The answer must be a single number: how many lines of the entries below include "angle".
Given data section start
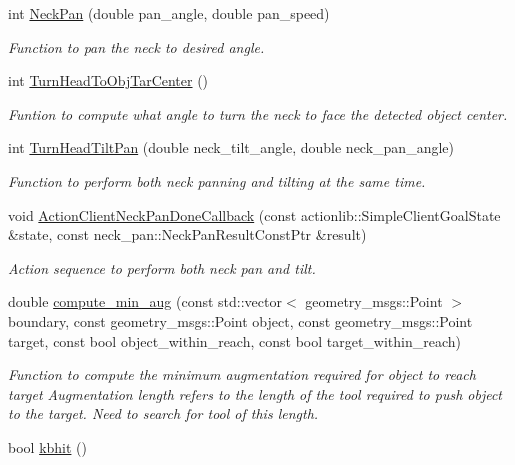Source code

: \begin{DoxyCompactItemize}
int \hyperlink{structManipulate_ad830a25f512992ea9629b49763ea72a7}{Neck\+Pan} (double pan\+\_\+angle, double pan\+\_\+speed)
\begin{DoxyCompactList}\small\item\em Function to pan the neck to desired angle. \end{DoxyCompactList}\item 
int \hyperlink{structManipulate_aad305b9b5bc679d1c13754bdd8c73127}{Turn\+Head\+To\+Obj\+Tar\+Center} ()
\begin{DoxyCompactList}\small\item\em Funtion to compute what angle to turn the neck to face the detected object center. \end{DoxyCompactList}\item 
int \hyperlink{structManipulate_a32c081d7276be31a467cde4ab4e9c9e3}{Turn\+Head\+Tilt\+Pan} (double neck\+\_\+tilt\+\_\+angle, double neck\+\_\+pan\+\_\+angle)
\begin{DoxyCompactList}\small\item\em Function to perform both neck panning and tilting at the same time. \end{DoxyCompactList}\item 
void \hyperlink{structManipulate_a0611b33a34a32092d6265b06e4074d73}{Action\+Client\+Neck\+Pan\+Done\+Callback} (const actionlib\+::\+Simple\+Client\+Goal\+State \&state, const neck\+\_\+pan\+::\+Neck\+Pan\+Result\+Const\+Ptr \&result)
\begin{DoxyCompactList}\small\item\em Action sequence to perform both neck pan and tilt. \end{DoxyCompactList}\item 
double \hyperlink{structManipulate_a2e95c0cd30bc9c8a3d712d681d70ab3d}{compute\+\_\+min\+\_\+aug} (const std\+::vector$<$ geometry\+\_\+msgs\+::\+Point $>$ boundary, const geometry\+\_\+msgs\+::\+Point object, const geometry\+\_\+msgs\+::\+Point target, const bool object\+\_\+within\+\_\+reach, const bool target\+\_\+within\+\_\+reach)
\begin{DoxyCompactList}\small\item\em Function to compute the minimum augmentation required for object to reach target Augmentation length refers to the length of the tool required to push object to the target. Need to search for tool of this length. \end{DoxyCompactList}\item 
bool \hyperlink{structManipulate_a404bf3531c8b6368c0b317062b3c30e4}{kbhit} ()

\end{DoxyCompactItemize}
Given data section end
Response: 4